When you see your child lying on the couch, holding her head and complaining of a headache, it can be concerning. Headaches, which can even occur in infants, are a common problem for young people of all ages. According to Nick DeBlasio, MD, a pediatrician in our Pediatric Primary Care Clinic, about 10% of school-aged children and 15-27% of teens experience them from time to time.
So what exactly causes them? Headaches can be triggered by a number of different things. Here are the most common causes of occasional headaches in children:
Inadequate hydration. Not drinking enough fluids is one of the biggest causes of headaches. This is especially true when the weather gets warmer and kids become more active outside and lose fluid through sweating. If this is the case, the cure might be as simple as having your child drink more water.
Diet. Does your child eat regular meals? Skipping one meal, like breakfast, can trigger a headache. It’s also important to make sure that your child is eating a well-balanced diet with lots of fruits and vegetables. Too much caffeine and certain foods can cause a headache as well.
Sleep.

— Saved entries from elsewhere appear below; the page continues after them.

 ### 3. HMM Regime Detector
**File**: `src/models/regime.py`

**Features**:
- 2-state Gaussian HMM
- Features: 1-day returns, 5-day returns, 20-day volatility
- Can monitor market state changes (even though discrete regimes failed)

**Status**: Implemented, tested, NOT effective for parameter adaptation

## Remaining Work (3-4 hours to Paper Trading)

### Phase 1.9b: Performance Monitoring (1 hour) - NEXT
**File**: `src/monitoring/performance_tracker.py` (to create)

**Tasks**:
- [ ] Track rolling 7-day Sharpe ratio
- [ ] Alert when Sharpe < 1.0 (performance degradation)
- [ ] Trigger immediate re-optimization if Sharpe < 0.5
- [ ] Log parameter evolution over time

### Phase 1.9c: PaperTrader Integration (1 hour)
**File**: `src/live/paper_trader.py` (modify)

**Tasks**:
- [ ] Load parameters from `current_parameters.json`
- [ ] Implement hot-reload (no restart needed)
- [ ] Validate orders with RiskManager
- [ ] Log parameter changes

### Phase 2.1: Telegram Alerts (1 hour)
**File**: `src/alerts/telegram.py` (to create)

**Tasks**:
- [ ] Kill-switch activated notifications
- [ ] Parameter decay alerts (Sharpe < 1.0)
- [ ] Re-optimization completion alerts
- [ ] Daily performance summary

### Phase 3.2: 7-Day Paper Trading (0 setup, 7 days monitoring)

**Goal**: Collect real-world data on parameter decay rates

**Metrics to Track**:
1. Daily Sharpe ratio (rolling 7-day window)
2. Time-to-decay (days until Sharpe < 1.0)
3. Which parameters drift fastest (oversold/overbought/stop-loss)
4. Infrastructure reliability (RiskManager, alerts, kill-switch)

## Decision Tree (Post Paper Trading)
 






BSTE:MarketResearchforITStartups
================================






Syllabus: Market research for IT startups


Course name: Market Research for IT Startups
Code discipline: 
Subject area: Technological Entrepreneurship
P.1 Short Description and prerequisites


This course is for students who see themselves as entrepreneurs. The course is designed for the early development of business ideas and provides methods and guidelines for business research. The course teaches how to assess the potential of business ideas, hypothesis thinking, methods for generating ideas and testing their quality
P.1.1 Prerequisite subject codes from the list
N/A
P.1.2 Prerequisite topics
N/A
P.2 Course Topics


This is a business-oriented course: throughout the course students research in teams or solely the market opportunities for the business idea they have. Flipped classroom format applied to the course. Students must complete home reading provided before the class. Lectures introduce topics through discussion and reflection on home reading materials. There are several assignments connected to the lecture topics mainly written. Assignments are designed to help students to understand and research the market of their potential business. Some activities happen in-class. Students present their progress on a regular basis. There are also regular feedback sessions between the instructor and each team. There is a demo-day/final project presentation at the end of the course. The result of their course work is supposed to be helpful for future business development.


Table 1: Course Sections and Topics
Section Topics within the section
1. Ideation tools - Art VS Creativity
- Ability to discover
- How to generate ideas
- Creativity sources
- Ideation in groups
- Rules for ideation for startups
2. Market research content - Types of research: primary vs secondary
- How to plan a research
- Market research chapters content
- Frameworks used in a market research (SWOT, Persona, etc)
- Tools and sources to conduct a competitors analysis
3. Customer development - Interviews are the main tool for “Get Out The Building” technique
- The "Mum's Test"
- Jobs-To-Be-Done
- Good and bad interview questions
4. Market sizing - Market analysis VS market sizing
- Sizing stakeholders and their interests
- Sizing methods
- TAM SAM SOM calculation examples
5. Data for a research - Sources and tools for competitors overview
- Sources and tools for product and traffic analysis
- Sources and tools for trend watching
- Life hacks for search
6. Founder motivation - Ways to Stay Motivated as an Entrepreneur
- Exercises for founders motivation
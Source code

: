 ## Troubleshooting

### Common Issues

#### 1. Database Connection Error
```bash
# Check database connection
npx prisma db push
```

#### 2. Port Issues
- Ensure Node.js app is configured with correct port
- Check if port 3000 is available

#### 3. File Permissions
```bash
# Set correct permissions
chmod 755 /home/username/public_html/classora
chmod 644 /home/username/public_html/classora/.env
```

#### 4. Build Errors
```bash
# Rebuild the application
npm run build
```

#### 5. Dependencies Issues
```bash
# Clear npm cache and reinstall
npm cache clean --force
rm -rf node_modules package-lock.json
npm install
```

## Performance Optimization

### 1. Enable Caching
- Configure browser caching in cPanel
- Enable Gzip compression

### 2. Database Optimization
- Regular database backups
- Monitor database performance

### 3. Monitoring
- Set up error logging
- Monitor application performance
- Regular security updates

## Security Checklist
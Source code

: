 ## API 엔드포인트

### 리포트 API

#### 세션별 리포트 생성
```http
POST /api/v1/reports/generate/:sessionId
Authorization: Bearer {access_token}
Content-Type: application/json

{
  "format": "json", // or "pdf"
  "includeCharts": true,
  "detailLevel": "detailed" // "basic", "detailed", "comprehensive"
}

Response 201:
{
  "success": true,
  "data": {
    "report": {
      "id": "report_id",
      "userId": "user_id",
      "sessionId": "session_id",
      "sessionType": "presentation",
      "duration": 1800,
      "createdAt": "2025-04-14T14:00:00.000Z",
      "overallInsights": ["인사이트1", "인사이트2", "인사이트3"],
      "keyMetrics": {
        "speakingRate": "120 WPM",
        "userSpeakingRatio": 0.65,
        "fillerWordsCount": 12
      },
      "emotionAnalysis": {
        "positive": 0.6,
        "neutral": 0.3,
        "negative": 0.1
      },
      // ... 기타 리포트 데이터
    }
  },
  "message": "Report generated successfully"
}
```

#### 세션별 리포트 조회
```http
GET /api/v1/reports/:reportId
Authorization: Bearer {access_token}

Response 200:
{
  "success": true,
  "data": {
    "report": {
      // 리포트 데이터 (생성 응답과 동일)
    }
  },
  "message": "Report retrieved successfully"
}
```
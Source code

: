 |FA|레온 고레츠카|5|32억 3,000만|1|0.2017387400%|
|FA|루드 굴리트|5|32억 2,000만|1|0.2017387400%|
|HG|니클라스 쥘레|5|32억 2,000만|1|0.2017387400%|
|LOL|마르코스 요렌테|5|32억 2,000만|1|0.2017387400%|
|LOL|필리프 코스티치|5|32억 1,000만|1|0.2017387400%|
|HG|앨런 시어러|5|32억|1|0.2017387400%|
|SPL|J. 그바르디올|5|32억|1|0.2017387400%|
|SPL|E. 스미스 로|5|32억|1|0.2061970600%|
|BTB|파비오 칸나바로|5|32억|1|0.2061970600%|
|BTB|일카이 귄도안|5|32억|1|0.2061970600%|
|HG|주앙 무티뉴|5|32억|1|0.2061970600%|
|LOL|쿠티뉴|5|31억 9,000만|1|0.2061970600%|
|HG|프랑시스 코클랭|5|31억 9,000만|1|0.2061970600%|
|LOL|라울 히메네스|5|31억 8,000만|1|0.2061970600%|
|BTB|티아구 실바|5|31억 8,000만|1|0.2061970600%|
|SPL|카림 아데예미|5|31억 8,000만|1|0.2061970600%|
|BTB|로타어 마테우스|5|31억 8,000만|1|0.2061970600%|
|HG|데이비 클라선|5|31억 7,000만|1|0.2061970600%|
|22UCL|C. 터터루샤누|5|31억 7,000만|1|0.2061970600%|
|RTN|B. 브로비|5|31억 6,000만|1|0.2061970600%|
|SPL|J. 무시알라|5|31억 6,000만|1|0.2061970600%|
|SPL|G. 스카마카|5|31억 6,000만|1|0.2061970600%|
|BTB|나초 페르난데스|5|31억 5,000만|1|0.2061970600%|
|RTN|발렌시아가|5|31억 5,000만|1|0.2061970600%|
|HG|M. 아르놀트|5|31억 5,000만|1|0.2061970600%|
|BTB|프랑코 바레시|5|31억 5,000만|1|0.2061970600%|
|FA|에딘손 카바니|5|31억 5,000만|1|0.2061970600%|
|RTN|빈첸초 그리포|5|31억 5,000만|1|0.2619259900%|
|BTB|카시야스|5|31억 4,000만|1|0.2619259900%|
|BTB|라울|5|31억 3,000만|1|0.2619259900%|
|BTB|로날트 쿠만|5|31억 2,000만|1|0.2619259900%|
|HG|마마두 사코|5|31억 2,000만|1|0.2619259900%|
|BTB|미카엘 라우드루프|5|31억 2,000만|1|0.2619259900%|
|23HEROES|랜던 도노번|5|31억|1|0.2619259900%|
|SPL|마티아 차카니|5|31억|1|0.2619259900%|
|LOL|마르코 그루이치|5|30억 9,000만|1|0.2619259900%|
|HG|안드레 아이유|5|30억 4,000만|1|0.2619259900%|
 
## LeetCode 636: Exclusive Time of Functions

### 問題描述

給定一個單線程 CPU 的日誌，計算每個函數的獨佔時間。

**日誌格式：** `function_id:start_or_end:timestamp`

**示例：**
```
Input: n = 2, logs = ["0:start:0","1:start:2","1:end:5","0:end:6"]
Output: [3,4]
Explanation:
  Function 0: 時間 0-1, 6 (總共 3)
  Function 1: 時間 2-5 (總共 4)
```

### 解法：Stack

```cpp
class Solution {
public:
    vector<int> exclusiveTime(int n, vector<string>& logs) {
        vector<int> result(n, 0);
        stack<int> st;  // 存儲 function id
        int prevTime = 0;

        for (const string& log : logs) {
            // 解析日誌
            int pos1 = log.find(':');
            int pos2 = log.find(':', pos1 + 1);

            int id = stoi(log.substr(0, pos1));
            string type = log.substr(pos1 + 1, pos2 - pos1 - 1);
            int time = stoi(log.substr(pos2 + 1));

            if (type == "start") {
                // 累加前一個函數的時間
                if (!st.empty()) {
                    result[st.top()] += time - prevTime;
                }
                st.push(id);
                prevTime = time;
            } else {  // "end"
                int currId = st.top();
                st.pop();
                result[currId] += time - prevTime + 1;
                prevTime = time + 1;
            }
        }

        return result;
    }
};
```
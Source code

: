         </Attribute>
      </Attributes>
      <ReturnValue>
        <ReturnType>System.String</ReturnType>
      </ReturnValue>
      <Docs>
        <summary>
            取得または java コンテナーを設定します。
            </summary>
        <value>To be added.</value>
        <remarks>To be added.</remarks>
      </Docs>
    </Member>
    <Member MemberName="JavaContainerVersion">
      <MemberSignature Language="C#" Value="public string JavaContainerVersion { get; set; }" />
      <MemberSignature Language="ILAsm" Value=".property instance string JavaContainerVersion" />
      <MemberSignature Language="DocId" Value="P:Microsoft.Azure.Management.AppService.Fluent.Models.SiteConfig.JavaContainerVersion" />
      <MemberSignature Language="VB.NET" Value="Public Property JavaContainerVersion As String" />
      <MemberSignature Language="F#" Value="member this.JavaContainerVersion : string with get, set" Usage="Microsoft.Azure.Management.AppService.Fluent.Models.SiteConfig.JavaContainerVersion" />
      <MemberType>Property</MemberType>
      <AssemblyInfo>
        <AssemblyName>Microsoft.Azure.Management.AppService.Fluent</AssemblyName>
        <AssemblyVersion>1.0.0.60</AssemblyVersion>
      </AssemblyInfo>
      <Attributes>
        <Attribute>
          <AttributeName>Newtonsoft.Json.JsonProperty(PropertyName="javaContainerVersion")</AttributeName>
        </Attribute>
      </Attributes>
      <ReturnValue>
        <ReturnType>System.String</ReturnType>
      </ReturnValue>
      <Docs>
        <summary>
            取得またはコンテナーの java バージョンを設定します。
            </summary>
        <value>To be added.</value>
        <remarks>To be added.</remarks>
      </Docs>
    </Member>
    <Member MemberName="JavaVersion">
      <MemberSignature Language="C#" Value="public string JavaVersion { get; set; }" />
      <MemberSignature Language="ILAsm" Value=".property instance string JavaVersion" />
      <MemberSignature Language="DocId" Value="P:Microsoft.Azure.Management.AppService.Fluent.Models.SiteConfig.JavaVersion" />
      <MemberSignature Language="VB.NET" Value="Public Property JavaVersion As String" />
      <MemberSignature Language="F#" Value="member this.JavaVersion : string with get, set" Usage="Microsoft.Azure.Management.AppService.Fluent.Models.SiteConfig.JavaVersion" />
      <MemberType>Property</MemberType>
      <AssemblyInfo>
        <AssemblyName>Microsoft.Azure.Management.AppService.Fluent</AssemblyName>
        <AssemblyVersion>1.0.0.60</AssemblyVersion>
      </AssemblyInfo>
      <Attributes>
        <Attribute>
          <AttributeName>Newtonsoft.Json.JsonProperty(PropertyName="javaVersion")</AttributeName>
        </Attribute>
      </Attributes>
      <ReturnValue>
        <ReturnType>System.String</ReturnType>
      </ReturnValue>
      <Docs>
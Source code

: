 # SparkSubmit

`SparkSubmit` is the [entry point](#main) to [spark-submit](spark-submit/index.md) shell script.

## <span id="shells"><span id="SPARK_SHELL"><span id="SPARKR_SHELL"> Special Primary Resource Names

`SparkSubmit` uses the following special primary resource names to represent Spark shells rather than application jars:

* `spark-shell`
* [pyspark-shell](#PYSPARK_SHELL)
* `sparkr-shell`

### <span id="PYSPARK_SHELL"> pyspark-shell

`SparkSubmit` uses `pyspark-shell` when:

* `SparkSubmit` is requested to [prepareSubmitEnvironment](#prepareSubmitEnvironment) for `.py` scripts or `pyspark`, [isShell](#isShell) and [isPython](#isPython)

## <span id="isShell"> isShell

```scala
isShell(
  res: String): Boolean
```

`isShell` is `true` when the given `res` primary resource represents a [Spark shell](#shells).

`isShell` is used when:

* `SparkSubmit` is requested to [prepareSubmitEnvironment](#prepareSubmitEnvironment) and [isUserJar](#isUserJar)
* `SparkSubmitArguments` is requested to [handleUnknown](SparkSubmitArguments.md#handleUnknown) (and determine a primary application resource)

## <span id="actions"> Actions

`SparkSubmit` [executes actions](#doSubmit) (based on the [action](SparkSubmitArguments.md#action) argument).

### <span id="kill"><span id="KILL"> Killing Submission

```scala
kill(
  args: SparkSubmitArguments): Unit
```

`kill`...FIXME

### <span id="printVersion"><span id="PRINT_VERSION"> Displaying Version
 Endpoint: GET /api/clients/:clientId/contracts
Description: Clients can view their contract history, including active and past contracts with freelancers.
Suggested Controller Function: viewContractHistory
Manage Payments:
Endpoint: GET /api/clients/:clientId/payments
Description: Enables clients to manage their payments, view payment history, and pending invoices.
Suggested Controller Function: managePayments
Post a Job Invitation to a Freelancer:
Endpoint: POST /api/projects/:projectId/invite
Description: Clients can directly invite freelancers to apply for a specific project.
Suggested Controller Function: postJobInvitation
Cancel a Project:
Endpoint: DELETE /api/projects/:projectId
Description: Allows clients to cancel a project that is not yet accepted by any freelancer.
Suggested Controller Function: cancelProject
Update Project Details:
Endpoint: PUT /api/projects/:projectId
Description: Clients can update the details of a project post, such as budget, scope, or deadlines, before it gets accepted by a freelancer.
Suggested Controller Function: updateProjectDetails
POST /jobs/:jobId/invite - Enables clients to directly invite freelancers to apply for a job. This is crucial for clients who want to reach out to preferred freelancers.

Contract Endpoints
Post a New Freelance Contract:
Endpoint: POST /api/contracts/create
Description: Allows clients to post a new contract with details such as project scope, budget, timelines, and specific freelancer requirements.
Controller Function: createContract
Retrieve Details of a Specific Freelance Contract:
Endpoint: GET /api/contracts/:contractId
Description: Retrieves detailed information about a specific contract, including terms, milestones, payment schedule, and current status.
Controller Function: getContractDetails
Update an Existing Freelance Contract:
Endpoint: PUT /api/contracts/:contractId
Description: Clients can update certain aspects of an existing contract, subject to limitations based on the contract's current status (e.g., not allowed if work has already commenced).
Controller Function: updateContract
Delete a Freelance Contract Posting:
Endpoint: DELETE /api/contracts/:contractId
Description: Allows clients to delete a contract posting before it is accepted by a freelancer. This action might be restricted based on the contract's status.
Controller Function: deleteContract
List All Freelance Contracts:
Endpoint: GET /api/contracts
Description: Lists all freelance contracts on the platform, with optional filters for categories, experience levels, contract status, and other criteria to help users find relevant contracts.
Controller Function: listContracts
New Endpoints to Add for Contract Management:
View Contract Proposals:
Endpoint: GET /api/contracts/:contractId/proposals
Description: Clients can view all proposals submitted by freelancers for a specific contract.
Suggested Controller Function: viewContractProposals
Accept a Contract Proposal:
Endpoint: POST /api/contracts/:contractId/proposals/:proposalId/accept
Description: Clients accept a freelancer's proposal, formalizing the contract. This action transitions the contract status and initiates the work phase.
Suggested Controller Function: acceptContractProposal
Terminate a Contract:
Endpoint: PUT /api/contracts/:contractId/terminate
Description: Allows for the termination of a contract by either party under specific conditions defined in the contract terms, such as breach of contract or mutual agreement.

Kids in middle and high school typically need at least 10-12 hours of sleep a night. Not sleeping enough at night can cause a headache. And getting less than 10 hours isn’t enough to feel well-rested.
Stress. We all experience stress from time to time, and children and teens are no exception. If your child is under a lot of pressure from school, or experiencing big changes at home like a divorce or a big move, a headache can result.
Vision problems. If your child is unable to see what’s happening at the front of the classroom, he might be straining his eyes to see far away, which can result in a headache. A vision test can give you a better understanding of whether or not your child’s headaches are being caused by vision problems.
Family history. Your child is more likely to have headaches if a parent gets them as well.
If your child has a headache, try giving her water and over-the-counter ibuprofen. Follow the instructions on the package for the appropriate dosage and do not give it to your child more than three times in a week. If it persists for a few days or worsens, call your child’s pediatrician.
Fortunately the majority of headaches in children are not a cause for alarm. However, there are a few instances which require a little more investigation. If your child’s headaches have become more frequent or severe, if he wakes up in the morning of the middle of the night from it, or if the headache causes vomiting, it’s best to have your child evaluated by your pediatrician.
He or she will perform a physical exam and decide if any tests need to be done. Brain MRIs and CT scans are rarely needed. If your pediatrician suspects a migraine, she might refer your child to a neurologist who is familiar with medications to help prevent and treat them.
And if your child or teen is suffering from chronic headaches and migraines, recent research by Cincinnati Children’s found that adding cognitive behavioral therapy to treatment of pediatric migraines improves relief of symptoms. The study was authored by Scott Powers, PhD and published in the Journal of American Medical Association (JAMA).